━━━━━ RECORDS SUPPLIED ━━━━━

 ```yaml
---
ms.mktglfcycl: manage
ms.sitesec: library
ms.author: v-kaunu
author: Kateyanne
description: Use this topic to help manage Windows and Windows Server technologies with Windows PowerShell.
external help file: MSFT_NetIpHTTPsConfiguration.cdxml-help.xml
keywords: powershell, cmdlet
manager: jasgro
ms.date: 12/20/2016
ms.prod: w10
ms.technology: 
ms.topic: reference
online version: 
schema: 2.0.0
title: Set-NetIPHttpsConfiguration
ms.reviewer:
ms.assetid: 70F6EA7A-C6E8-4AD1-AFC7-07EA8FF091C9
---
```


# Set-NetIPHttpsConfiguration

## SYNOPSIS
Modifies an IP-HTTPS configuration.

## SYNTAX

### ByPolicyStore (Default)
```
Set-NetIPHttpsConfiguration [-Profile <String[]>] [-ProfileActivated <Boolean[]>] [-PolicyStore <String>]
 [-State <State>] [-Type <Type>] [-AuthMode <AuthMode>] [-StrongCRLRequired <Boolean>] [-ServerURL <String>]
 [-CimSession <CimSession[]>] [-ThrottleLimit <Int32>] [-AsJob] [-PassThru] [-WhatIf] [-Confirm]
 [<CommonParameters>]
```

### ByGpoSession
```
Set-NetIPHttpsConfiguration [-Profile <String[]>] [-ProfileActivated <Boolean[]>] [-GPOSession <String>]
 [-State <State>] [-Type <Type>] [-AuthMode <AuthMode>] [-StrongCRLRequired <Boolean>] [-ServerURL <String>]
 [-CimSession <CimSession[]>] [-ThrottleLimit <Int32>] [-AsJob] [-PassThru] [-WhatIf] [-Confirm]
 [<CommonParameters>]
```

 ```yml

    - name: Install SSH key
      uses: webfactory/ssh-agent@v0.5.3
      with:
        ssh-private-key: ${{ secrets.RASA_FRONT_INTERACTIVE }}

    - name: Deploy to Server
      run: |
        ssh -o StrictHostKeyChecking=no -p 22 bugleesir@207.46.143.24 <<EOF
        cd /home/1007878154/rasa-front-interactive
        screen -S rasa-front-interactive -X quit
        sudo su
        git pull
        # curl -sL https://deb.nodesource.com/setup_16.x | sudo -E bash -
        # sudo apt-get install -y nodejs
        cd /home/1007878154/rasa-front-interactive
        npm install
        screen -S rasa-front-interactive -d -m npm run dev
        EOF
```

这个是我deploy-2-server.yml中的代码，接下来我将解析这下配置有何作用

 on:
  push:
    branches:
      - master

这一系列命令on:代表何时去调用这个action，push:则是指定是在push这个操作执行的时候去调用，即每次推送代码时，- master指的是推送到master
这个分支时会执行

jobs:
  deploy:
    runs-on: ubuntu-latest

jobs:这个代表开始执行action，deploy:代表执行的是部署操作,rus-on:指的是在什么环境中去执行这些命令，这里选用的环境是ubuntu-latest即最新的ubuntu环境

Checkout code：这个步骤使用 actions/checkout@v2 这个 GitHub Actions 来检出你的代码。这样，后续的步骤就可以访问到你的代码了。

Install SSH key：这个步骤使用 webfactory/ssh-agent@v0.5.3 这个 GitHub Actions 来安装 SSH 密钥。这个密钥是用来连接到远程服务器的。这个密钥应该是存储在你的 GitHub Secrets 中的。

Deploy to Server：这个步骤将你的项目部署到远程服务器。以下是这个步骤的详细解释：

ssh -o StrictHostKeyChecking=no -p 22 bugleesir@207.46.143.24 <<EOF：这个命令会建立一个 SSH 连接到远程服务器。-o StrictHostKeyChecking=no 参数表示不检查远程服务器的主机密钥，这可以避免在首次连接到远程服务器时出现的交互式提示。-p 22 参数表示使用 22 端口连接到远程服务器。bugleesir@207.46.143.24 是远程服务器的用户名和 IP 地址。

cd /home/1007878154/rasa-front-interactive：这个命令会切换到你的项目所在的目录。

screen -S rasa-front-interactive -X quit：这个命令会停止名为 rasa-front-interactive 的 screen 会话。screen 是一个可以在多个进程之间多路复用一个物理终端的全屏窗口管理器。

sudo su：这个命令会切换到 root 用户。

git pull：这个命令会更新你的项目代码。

━━━━━

INSTRUCTIONS TO FOLLOW — Every entry must be output again, exactly as written above.

EXERCISE ANSWER —
 ```yaml
---
ms.mktglfcycl: manage
ms.sitesec: library
ms.author: v-kaunu
author: Kateyanne
description: Use this topic to help manage Windows and Windows Server technologies with Windows PowerShell.
external help file: MSFT_NetIpHTTPsConfiguration.cdxml-help.xml
keywords: powershell, cmdlet
manager: jasgro
ms.date: 12/20/2016
ms.prod: w10
ms.technology: 
ms.topic: reference
online version: 
schema: 2.0.0
title: Set-NetIPHttpsConfiguration
ms.reviewer:
ms.assetid: 70F6EA7A-C6E8-4AD1-AFC7-07EA8FF091C9
---
```


# Set-NetIPHttpsConfiguration

## SYNOPSIS
Modifies an IP-HTTPS configuration.

## SYNTAX

### ByPolicyStore (Default)
```
Set-NetIPHttpsConfiguration [-Profile <String[]>] [-ProfileActivated <Boolean[]>] [-PolicyStore <String>]
 [-State <State>] [-Type <Type>] [-AuthMode <AuthMode>] [-StrongCRLRequired <Boolean>] [-ServerURL <String>]
 [-CimSession <CimSession[]>] [-ThrottleLimit <Int32>] [-AsJob] [-PassThru] [-WhatIf] [-Confirm]
 [<CommonParameters>]
```

### ByGpoSession
```
Set-NetIPHttpsConfiguration [-Profile <String[]>] [-ProfileActivated <Boolean[]>] [-GPOSession <String>]
 [-State <State>] [-Type <Type>] [-AuthMode <AuthMode>] [-StrongCRLRequired <Boolean>] [-ServerURL <String>]
 [-CimSession <CimSession[]>] [-ThrottleLimit <Int32>] [-AsJob] [-PassThru] [-WhatIf] [-Confirm]
 [<CommonParameters>]
```

 ```yml

    - name: Install SSH key
      uses: webfactory/ssh-agent@v0.5.3
      with:
        ssh-private-key: ${{ secrets.RASA_FRONT_INTERACTIVE }}

    - name: Deploy to Server
      run: |
        ssh -o StrictHostKeyChecking=no -p 22 bugleesir@207.46.143.24 <<EOF
        cd /home/1007878154/rasa-front-interactive
        screen -S rasa-front-interactive -X quit
        sudo su
        git pull
        # curl -sL https://deb.nodesource.com/setup_16.x | sudo -E bash -
        # sudo apt-get install -y nodejs
        cd /home/1007878154/rasa-front-interactive
        npm install
        screen -S rasa-front-interactive -d -m npm run dev
        EOF
```

这个是我deploy-2-server.yml中的代码，接下来我将解析这下配置有何作用

 on:
  push:
    branches:
      - master

这一系列命令on:代表何时去调用这个action，push:则是指定是在push这个操作执行的时候去调用，即每次推送代码时，- master指的是推送到master
这个分支时会执行

jobs:
  deploy:
    runs-on: ubuntu-latest

jobs:这个代表开始执行action，deploy:代表执行的是部署操作,rus-on:指的是在什么环境中去执行这些命令，这里选用的环境是ubuntu-latest即最新的ubuntu环境

Checkout code：这个步骤使用 actions/checkout@v2 这个 GitHub Actions 来检出你的代码。这样，后续的步骤就可以访问到你的代码了。

Install SSH key：这个步骤使用 webfactory/ssh-agent@v0.5.3 这个 GitHub Actions 来安装 SSH 密钥。这个密钥是用来连接到远程服务器的。这个密钥应该是存储在你的 GitHub Secrets 中的。

Deploy to Server：这个步骤将你的项目部署到远程服务器。以下是这个步骤的详细解释：

ssh -o StrictHostKeyChecking=no -p 22 bugleesir@207.46.143.24 <<EOF：这个命令会建立一个 SSH 连接到远程服务器。-o StrictHostKeyChecking=no 参数表示不检查远程服务器的主机密钥，这可以避免在首次连接到远程服务器时出现的交互式提示。-p 22 参数表示使用 22 端口连接到远程服务器。bugleesir@207.46.143.24 是远程服务器的用户名和 IP 地址。

cd /home/1007878154/rasa-front-interactive：这个命令会切换到你的项目所在的目录。

screen -S rasa-front-interactive -X quit：这个命令会停止名为 rasa-front-interactive 的 screen 会话。screen 是一个可以在多个进程之间多路复用一个物理终端的全屏窗口管理器。

sudo su：这个命令会切换到 root 用户。

git pull：这个命令会更新你的项目代码。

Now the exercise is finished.